▶ _Work to be completed_:
Copy, from the material below, every line in which the word "place" can be found.

==================================================

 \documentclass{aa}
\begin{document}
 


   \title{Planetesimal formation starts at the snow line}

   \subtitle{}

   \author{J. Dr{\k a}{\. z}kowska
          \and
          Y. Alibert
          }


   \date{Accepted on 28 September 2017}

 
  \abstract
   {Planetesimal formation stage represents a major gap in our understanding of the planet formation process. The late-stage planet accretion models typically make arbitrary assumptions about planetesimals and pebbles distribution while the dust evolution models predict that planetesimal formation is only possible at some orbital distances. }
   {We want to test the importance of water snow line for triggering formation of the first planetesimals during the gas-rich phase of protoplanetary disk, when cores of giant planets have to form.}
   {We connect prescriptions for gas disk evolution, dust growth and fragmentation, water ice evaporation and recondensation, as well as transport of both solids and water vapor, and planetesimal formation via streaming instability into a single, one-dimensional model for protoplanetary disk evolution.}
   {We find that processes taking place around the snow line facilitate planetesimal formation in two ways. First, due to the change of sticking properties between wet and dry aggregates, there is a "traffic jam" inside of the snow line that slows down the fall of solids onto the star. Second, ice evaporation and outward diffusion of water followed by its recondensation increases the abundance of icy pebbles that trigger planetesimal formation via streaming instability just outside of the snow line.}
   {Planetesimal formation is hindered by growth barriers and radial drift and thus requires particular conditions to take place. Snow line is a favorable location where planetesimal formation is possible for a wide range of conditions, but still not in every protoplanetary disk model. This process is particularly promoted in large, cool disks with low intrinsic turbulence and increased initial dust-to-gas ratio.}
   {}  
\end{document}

==================================================

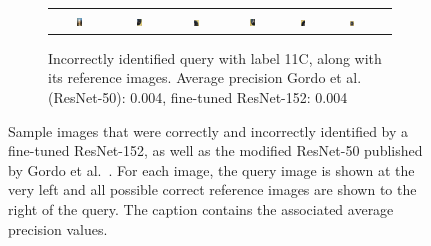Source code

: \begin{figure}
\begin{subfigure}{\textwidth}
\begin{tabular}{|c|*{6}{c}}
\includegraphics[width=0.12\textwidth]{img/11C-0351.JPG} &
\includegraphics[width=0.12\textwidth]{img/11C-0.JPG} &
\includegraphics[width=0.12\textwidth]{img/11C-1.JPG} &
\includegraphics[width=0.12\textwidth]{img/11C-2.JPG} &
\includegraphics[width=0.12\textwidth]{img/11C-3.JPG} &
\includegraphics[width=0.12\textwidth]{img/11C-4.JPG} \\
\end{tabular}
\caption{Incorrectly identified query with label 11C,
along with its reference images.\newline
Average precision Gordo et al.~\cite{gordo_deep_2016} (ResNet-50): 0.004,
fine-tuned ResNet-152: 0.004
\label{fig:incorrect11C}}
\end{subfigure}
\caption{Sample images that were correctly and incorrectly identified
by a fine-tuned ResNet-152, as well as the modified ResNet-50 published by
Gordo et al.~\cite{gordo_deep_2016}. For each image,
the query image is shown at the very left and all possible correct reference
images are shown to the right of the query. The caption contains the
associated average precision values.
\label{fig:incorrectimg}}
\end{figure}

==================================================

▶ _Reply to the exercise_:
   {We find that processes taking place around the snow line facilitate planetesimal formation in two ways. First, due to the change of sticking properties between wet and dry aggregates, there is a "traffic jam" inside of the snow line that slows down the fall of solids onto the star. Second, ice evaporation and outward diffusion of water followed by its recondensation increases the abundance of icy pebbles that trigger planetesimal formation via streaming instability just outside of the snow line.}
   {Planetesimal formation is hindered by growth barriers and radial drift and thus requires particular conditions to take place. Snow line is a favorable location where planetesimal formation is possible for a wide range of conditions, but still not in every protoplanetary disk model. This process is particularly promoted in large, cool disks with low intrinsic turbulence and increased initial dust-to-gas ratio.}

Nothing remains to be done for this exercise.